CFE-CMStatistics 2024: Start Registration
View Submission - CFECMStatistics2024
A0719
Title: To link or not to link: Estimating long-run treatment effects from historical data Authors:  Francis DiTraglia - University of Oxford (United Kingdom) [presenting]
Ezra Karger - Federal Reserve Bank of Chicago (United States)
Camilo Garcia Jimeno - Federal Reserve Bank of Chicago (United States)
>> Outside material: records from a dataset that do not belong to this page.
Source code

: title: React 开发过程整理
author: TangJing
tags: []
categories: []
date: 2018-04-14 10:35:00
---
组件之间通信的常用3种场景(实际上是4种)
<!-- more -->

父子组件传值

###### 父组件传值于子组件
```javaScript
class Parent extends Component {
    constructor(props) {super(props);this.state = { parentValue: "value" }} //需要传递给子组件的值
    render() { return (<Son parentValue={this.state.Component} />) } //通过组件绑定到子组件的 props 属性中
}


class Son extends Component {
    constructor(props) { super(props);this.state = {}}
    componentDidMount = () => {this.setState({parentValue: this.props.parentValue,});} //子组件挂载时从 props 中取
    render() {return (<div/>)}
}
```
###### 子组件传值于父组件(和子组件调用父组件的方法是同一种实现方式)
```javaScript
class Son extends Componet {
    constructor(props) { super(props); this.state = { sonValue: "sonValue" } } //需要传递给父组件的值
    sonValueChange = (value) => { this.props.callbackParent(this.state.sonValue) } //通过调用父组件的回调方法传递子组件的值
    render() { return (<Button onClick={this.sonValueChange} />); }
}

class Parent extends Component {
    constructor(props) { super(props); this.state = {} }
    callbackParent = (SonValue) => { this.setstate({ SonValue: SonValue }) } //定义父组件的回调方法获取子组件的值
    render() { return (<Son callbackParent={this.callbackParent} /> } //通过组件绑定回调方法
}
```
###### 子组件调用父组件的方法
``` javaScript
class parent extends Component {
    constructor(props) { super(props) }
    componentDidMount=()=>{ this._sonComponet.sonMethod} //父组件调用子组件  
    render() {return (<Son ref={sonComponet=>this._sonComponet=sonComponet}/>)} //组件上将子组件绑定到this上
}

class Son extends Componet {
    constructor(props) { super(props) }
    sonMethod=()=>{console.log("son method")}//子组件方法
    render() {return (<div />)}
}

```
Abstract: A fundamental challenge in empirical research is the reliance on datasets linked with error. Researchers must often match a dataset containing treatment status to a separate dataset with outcome measures, typically relying on non-unique information such as names and demographic characteristics. This imperfect linking process raises serious concerns about statistical efficiency, measurement error, and sample selection. For instance, because nearly all married women in the 1900s changed their surname upon marriage, most research in economic history using linked data excludes women entirely, leaving many important historical questions about them unanswered. A unified method is developed for precisely estimating long-run treatment effects using information from two datasets without explicitly constructing a linked dataset or discarding observations. The approach uses available linking covariates as efficiently as possible, allowing for measurement error in these variables and heterogeneous treatment effects. The method nests the typical approach of using unique matches but extends it to cases where such matches are not universally available. To demonstrate the practical implications of the methodology, it is used to revisit research on compulsory schooling laws and the inter-generational effects of slave-holding on the wealth of slave-owning families.